Here's to a relatively happy birthday

 It’s my 54th birthday. I started to take the day off. But that would be a cop-out. Who uses words like “cop-out” anymore? I mean besides me? Why not cop-in?

 For some reason 54 sounds old-er, as opposed to 53. Maybe that is because it is, but only slightly. If you were born at 11:59 p.m. on Oct. 27, 1955 and someone else was born at 12:01 a.m. on Oct. 28, 1955, that wouldn’t really be older by much. But if you were born 11:59 p.m. on October 27, 1955, and someone else was born at 12:01 a.m. on Jan. 1, 1956, that still would only be older by one numeral, even if you were a couple of months older.

 Ages seem incogitable sometimes while at other times they appear so insignificant.

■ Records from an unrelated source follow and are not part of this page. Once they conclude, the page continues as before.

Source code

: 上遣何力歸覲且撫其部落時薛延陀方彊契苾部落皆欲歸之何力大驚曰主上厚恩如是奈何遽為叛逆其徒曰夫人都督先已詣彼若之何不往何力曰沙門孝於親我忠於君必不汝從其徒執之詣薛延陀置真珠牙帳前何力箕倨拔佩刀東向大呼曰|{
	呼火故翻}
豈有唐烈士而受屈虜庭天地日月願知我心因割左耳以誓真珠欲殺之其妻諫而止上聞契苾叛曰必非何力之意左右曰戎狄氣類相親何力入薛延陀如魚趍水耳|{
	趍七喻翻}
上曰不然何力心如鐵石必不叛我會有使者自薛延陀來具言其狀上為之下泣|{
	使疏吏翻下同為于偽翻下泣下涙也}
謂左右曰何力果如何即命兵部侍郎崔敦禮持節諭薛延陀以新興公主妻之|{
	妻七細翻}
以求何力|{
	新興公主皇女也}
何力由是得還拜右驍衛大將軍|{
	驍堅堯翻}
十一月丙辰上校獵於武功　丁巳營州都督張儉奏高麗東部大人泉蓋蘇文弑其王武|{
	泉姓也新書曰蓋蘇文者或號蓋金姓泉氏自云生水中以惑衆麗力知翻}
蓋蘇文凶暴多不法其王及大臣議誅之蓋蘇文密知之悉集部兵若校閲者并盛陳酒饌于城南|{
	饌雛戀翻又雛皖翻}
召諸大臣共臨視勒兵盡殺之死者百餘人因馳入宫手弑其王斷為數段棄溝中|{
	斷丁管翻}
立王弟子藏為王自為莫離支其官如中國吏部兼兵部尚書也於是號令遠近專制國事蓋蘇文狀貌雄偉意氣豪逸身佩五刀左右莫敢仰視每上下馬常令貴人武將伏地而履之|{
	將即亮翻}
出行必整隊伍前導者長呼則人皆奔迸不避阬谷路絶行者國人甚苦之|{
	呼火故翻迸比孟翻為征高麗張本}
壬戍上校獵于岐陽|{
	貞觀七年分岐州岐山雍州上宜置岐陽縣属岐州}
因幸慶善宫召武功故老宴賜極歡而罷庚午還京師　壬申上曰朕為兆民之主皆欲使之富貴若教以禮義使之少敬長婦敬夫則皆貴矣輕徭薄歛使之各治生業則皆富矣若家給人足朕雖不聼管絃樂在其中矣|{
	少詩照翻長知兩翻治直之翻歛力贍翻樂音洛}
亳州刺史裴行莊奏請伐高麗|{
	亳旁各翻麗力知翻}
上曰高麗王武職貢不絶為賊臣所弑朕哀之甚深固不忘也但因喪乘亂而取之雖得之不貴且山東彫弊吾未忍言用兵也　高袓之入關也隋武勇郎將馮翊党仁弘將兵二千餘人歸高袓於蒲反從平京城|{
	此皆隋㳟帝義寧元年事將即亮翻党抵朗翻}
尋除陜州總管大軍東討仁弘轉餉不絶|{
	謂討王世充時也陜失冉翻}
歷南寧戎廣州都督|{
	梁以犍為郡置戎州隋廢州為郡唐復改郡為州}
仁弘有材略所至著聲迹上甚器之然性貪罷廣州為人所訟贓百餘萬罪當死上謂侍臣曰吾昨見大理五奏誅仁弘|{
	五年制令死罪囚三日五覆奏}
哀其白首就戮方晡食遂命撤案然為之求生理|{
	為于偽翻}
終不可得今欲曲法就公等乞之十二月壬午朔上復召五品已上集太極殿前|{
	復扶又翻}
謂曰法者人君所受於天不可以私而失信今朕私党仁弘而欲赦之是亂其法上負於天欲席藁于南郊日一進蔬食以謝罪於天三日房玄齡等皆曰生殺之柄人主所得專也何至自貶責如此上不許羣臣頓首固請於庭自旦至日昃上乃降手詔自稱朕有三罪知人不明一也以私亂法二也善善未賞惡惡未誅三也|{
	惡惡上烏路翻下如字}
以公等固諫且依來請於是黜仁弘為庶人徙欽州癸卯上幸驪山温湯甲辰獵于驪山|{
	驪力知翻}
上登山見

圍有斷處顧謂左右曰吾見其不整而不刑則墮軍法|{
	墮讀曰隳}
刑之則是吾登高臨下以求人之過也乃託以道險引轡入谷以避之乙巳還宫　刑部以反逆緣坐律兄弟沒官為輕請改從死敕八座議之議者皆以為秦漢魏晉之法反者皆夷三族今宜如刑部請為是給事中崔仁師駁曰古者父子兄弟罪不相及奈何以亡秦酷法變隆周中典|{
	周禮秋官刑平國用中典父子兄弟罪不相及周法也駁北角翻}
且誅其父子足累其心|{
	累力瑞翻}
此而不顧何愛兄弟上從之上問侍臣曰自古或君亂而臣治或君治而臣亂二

 A 100-year-old man chases down a 15-year-old thug of a purse snatcher and beats the teen silly. That’s unbelieveable. A 45-year-old kicks a 54-yard field goal in a pro football game. A 28-year-old kicker misses a 20-yard kick in the same game. So what?

 Probably the most signficant aspect of age as far as I have experienced it is in terms of times past and the memories that lie therein. Those memories extend from remembering my family’s first TV set, to a seemingly endless parade of DBs (dead bodies) I wish I hadn’t seen, to watching the sun set out at sea to seeing the sun rise from sitting on top of my roof out on the farm.

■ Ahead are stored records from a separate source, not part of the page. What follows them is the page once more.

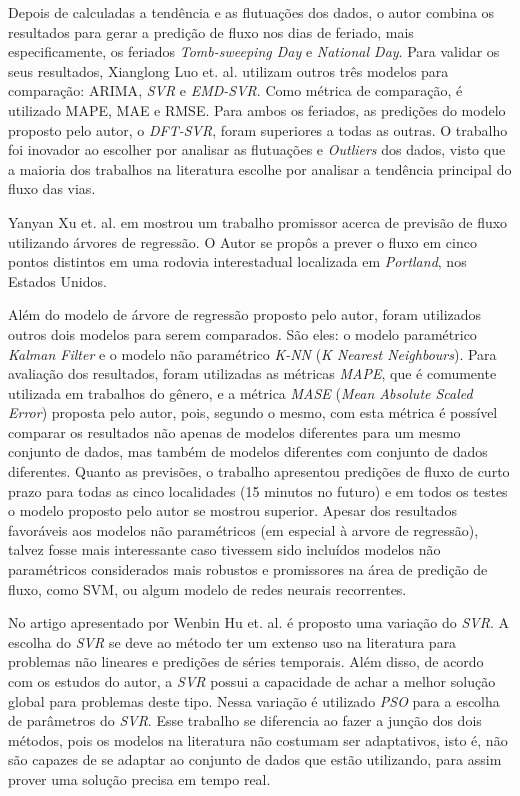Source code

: Depois de calculadas a tendência e as flutuações dos dados, o autor combina os resultados para gerar a predição de fluxo nos dias de feriado, mais especificamente, os feriados \textit{ Tomb-sweeping Day} e \textit{National Day}. Para validar os seus resultados, Xianglong Luo et. al. utilizam outros três modelos para comparação: \acrshort{ARIMA}, \textit{SVR} e \textit{EMD-SVR}. Como métrica de comparação, é utilizado \acrshort{MAPE}, \acrshort{MAE} e \acrshort{RMSE}.  Para ambos os feriados, as predições do modelo proposto pelo autor, o \textit{DFT-SVR}, foram superiores a todas as outras. O trabalho foi inovador ao escolher por analisar as flutuações e \textit{Outliers} dos dados, visto que a maioria dos trabalhos na literatura escolhe por analisar a tendência principal do fluxo das vias.

Yanyan Xu et. al. em \cite{xu2013short} mostrou um trabalho promissor acerca de previsão de fluxo utilizando árvores de regressão. O Autor se propôs a prever o fluxo em cinco pontos distintos em uma rodovia interestadual localizada em \textit{Portland}, nos Estados Unidos.

Além do modelo de árvore de regressão proposto pelo autor, foram utilizados outros dois modelos para serem comparados. São eles: o modelo paramétrico \textit{Kalman Filter} e o modelo não paramétrico \textit{K-NN} (\textit{K Nearest Neighbours}). Para avaliação dos resultados, foram utilizadas as métricas \textit{MAPE}, que é comumente utilizada em trabalhos do gênero, e a métrica \textit{MASE} (\textit{Mean
Absolute Scaled Error}) proposta pelo autor, pois, segundo o mesmo, com esta métrica é possível comparar os resultados não apenas de modelos diferentes para um mesmo conjunto de dados, mas também de modelos diferentes com conjunto de dados diferentes. 
Quanto as previsões, o trabalho apresentou predições de fluxo de curto prazo para todas as cinco localidades (15 minutos no futuro) e em todos os testes o modelo proposto pelo autor se mostrou superior. Apesar dos resultados favoráveis aos modelos não paramétricos (em especial à arvore de regressão), talvez fosse mais interessante caso tivessem sido incluídos modelos não paramétricos considerados mais robustos e promissores na área de predição de fluxo, como \acrshort{SVM}, ou algum modelo de redes neurais recorrentes. 


No artigo \cite{Hu2016} apresentado por Wenbin Hu et. al. é proposto uma variação do \textit{\acrfull{SVR}}. A escolha do \textit{\acrshort{SVR}} se deve ao método ter um extenso uso na literatura para problemas não lineares e predições de séries temporais. Além disso, de acordo com os estudos do autor, a \textit{\acrshort{SVR}} possui a capacidade de achar a melhor solução global para problemas deste tipo. Nessa variação é utilizado \textit{\acrfull{PSO}} para a escolha de parâmetros do \textit{\acrshort{SVR}}. Esse trabalho se diferencia ao fazer a junção dos dois métodos, pois os modelos na literatura não costumam ser adaptativos, isto é, não são capazes de se adaptar ao conjunto de dados que estão utilizando, para assim prover uma solução precisa em tempo real.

 The most disagreeable part of my aging is pain, although it has been around as a constant companion now since my early 30s. You can kill the pain for awhile, but it always comes back somewhere else ready to strike again at other locations on your body.

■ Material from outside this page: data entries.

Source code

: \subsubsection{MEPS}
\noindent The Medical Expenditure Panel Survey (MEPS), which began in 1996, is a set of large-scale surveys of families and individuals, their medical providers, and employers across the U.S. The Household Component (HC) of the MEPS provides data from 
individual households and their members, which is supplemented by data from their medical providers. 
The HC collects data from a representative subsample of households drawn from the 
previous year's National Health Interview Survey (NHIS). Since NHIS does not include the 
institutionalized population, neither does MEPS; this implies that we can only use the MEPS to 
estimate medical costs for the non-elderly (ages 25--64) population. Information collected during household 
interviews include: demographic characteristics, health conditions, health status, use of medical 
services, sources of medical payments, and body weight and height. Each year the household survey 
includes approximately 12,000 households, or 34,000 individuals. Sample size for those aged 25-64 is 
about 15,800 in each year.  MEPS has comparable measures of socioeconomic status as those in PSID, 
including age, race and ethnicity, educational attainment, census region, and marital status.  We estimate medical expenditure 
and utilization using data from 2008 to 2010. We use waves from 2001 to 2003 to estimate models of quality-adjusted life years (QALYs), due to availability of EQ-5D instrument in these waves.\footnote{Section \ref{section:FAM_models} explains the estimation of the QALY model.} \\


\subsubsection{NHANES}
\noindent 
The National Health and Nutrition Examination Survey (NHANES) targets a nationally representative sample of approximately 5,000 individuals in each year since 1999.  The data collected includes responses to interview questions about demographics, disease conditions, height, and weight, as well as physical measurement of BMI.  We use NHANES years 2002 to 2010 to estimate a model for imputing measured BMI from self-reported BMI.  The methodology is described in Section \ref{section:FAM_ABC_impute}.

 What age seems most of all to me is relative. It’s hard to put your finger on some aspects of age. Over the weekend my old high school friends were still talking about the insignifica of our lives 35 years ago and it all seemed as fresh as a daisy. I just remembered a little while ago that it was four years ago and not five that I went to Austin for the Texas Book Fair. It was my 50th birthday. Duh!

I don’t know if that relativity will fade away as more years come and go. I sure hope it doesn’t.